In pieno stile Nothomb
“A tratti, in effetti, si riconoscono i trucchi usati per catturare l’attenzione degli ascoltatori. Per esempio il ritmo delle sequenze. Ogni avventura dura un certo numero di versi, il tempo giusto per portare l’azione al culmine. Dopodiché la tensione cala. Il pubblico può andare al cesso”. (Pag. 40)
Note sull’autrice
Autrice prolifica e pluripremiata, nasce nel piccolo comune belga di Etterbeek nel 1966. La carriera diplomatica del padre le offre la possibilità di vivere in diversi paesi. Trascorre la sua infanzia in Giappone, per poi trasferirsi in Cina. L’abbandono del Sol Levante fu molto traumatico, così come emerge da uno dei suoi libri di maggior successo “Stupore e Tremori” (“Quitter le Japon fut pour moi un arrachement) . Soggiornò successivamente a New York dove si appassionò alla danza classica, che praticò per un breve periodo. Durante l’adolescenza visse in Bangladesh. Furono anni molto difficili, caratterizzati da gravi disturbi alimentari che la condussero all’anoressia. Come dichiara lei stessa, tra i 15 ed i 17 anni smise di mangiare, per nutrirsi quasi esclusivamente di libri.

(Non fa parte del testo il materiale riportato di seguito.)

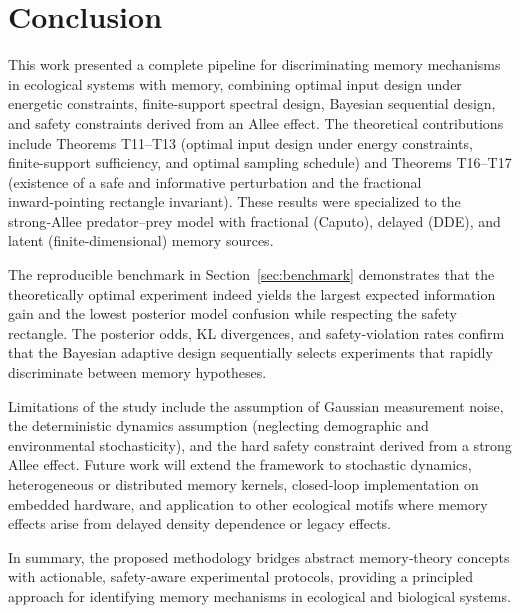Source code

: \section{Conclusion}
\label{sec:conclusion}

This work presented a complete pipeline for discriminating memory mechanisms in ecological systems with memory, combining optimal input design under energetic constraints, finite-support spectral design, Bayesian sequential design, and safety constraints derived from an Allee effect.  The theoretical contributions include Theorems T11–T13 (optimal input design under energy constraints, finite-support sufficiency, and optimal sampling schedule) and Theorems T16–T17 (existence of a safe and informative perturbation and the fractional inward‑pointing rectangle invariant).  These results were specialized to the strong‑Allee predator–prey model with fractional (Caputo), delayed (DDE), and latent (finite‑dimensional) memory sources.

The reproducible benchmark in Section~\ref{sec:benchmark} demonstrates that the theoretically optimal experiment indeed yields the largest expected information gain and the lowest posterior model confusion while respecting the safety rectangle.  The posterior odds, KL divergences, and safety‑violation rates confirm that the Bayesian adaptive design sequentially selects experiments that rapidly discriminate between memory hypotheses.

Limitations of the study include the assumption of Gaussian measurement noise, the deterministic dynamics assumption (neglecting demographic and environmental stochasticity), and the hard safety constraint derived from a strong Allee effect.  Future work will extend the framework to stochastic dynamics, heterogeneous or distributed memory kernels, closed‑loop implementation on embedded hardware, and application to other ecological motifs where memory effects arise from delayed density dependence or legacy effects.

In summary, the proposed methodology bridges abstract memory‑theory concepts with actionable, safety‑aware experimental protocols, providing a principled approach for identifying memory mechanisms in ecological and biological systems.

A 17 anni arriva in Belgio e si stabilisce a Bruxelles con la famiglia. Nella capitale diceva di sentirsi “aussi étrange qu’étrangère” (tanto straniata quanto straniera). Si laurea in Filologia, senza riuscire ad integrarsi con i compagni di facoltà. Successivamente torna in Giappone dove affronta una traumatica esperienza lavorativa. Assunta, infatti, come traduttrice, si trova a fare la guardiana dei servizi igienici. Nel 1992 rientra in Belgio e pubblica Igiene dell’assassino, all’origine del suo enorme successo letterario. Attualmente vive tra Parigi e Bruxelles.
In gran parte autobiografici, i suoi romanzi hanno ricevuto diversi riconoscimenti in Europa. Scrive quattro ore al giorno e pubblica un libro all’anno. In Italia collabora da sempre con la casa editrice Voland.